Filmin Künyesi:
KESİK | THE CUT | Yönetmen: Fatih Akın / Oyuncular: Tahar Rahim (Nazaret Manoogian), Simon Abkarian (Krikor), Makram Khoury (Omar Nasreddin), Hindi Zahra (Rakel), Zein Fakhoury (Arsinée), Dina Fakhoury (Lucinée) / Almanya / 2014 / Renkli / 138´
Sinopsis:
1915, Mardin, Bir gece, Osmanlı askeri şehirdeki tüm Ermeni erkekleri toplar, demirci Nazaret Manukyan’ı da ailesinden koparırlar . Yıllar sonra, iki kızının hala hayatta olduğunu duyan Nazaret, kızlarını bulmayı kafasına koyar. Bu yolculuk onu Mezopotamya çöllerinden Havana’ya, oradan da Kuzey Dakota eyaletinin ıssız ve çorak arazilerine sürüklemiştir. Bu serüven, Nazaret’i iyi kalpli insanlarla karşılaştırdığı gibi aynı zamanda kötü̈ ve adeta şeytanın vücut bulduğu insanlarla da buluşturur.
Artılar
- Genel anlamda başarılı bir film olmuş.
- Film müzikleri oldukça güzeldi.
- Tahar Rahim’in oyunculuğu ilk başlarda biraz düşük seviyede olmasına karşın genel anlamda başarılı.
- Filmin sinematografisini beğendim.
- Senaryo genel hatları ile başarılı.
Eksiler
- Nazaret’in kızlarının hikayeye evrensel boyut katma anlamında oradan oraya sürüklenmeleri biraz zorlama olmuş.
- Nazaret’in, kızı Lucinée ile evlenmeyi kabul etmeyen adamı tartaklaması pek anlaşılır bir tepki olmamış.
- Nazaret’in ve diğerlerinin esaretten kurtulma safhası iyi şekilde aktarılamamış.
Keşif
- Filmdeki hikayenin 1923 yılında bitmesi manidar.

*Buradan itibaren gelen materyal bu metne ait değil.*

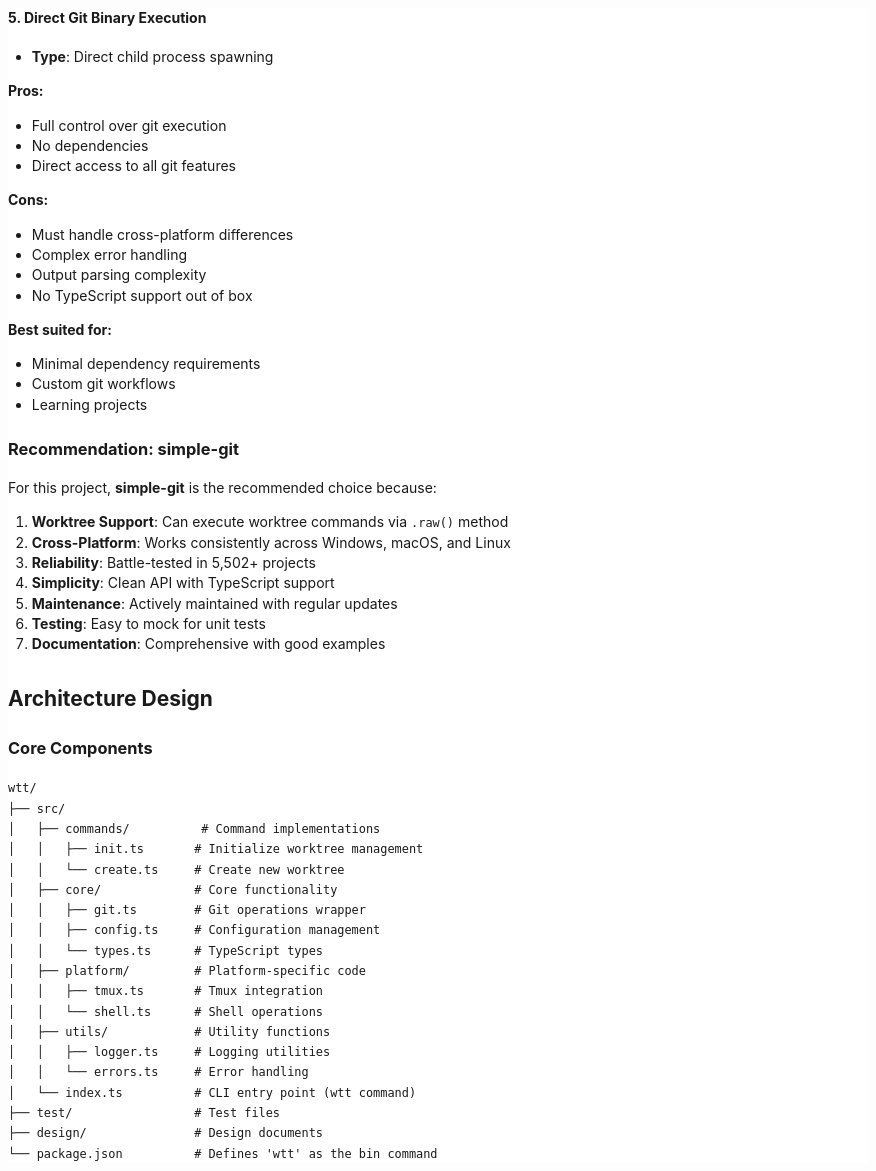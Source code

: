 #### 5. **Direct Git Binary Execution**
- **Type**: Direct child process spawning

**Pros:**
- Full control over git execution
- No dependencies
- Direct access to all git features

**Cons:**
- Must handle cross-platform differences
- Complex error handling
- Output parsing complexity
- No TypeScript support out of box

**Best suited for:**
- Minimal dependency requirements
- Custom git workflows
- Learning projects

### Recommendation: simple-git

For this project, **simple-git** is the recommended choice because:

1. **Worktree Support**: Can execute worktree commands via `.raw()` method
2. **Cross-Platform**: Works consistently across Windows, macOS, and Linux
3. **Reliability**: Battle-tested in 5,502+ projects
4. **Simplicity**: Clean API with TypeScript support
5. **Maintenance**: Actively maintained with regular updates
6. **Testing**: Easy to mock for unit tests
7. **Documentation**: Comprehensive with good examples

## Architecture Design

### Core Components

```
wtt/
├── src/
│   ├── commands/          # Command implementations
│   │   ├── init.ts       # Initialize worktree management
│   │   └── create.ts     # Create new worktree
│   ├── core/             # Core functionality
│   │   ├── git.ts        # Git operations wrapper
│   │   ├── config.ts     # Configuration management
│   │   └── types.ts      # TypeScript types
│   ├── platform/         # Platform-specific code
│   │   ├── tmux.ts       # Tmux integration
│   │   └── shell.ts      # Shell operations
│   ├── utils/            # Utility functions
│   │   ├── logger.ts     # Logging utilities
│   │   └── errors.ts     # Error handling
│   └── index.ts          # CLI entry point (wtt command)
├── test/                 # Test files
├── design/               # Design documents
└── package.json          # Defines 'wtt' as the bin command
```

- Mehmet’in, Nazaret’in boğazını kesme girişimi sırasındaki tereddüdü daha sonra Nazaret’in taş atması olayı sırasında görüyoruz.

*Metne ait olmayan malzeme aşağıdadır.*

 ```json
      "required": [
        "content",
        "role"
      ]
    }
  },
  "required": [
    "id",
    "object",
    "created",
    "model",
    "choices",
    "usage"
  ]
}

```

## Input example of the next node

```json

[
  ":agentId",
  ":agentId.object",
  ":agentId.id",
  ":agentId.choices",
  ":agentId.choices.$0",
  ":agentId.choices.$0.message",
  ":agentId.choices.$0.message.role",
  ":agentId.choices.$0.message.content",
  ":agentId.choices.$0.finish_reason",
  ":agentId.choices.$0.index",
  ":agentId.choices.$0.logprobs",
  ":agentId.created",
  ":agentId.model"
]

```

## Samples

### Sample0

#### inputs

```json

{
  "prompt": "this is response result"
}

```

- Filmde bir ara gösterilen Charlie Chaplin filmi iyi bir uygulamaydı.
- Nazaret’in Mardin’den başlayıp Amerika’da biten yolculuğu hikayeye evrensel bir boyut katmış.
- Nazaret’in, eşinin serabını gördüğü sahne oldukça güzeldi.
- Nazaret’in dilsiz kalmasını yaşananlara karşı sessiz kalmalara dair bir tepki olarak okudum.
- Filmin başlarındaki saldırı sahneleri oldukça yürek burkucuydu.
- Filmde yer yer bir “Western” havası da sezinleniyor.
- Nazaret’in, kızlarının fotoğrafını elinde her tutuşunda sanki farklı bir ülkeye/şehre sürükleniyoruz. Bu durum bana “Gölgeler ve Suretler” (Yönetmen: Derviş Zaim) filminde Karagöz oynatıcısı babasını arayan Ruhsar’ın (Hazar Ergüçlü) elinde tuttuğu fotoğraflarla kurulan ilişkiyi hatırlattı.
Öylesine
- “12 Yıllık Nazaret”
- “Bir Canoyun Peşinde”
- “Nazar etme ne olur, Nazaret senin de olur”
- “Nazaret”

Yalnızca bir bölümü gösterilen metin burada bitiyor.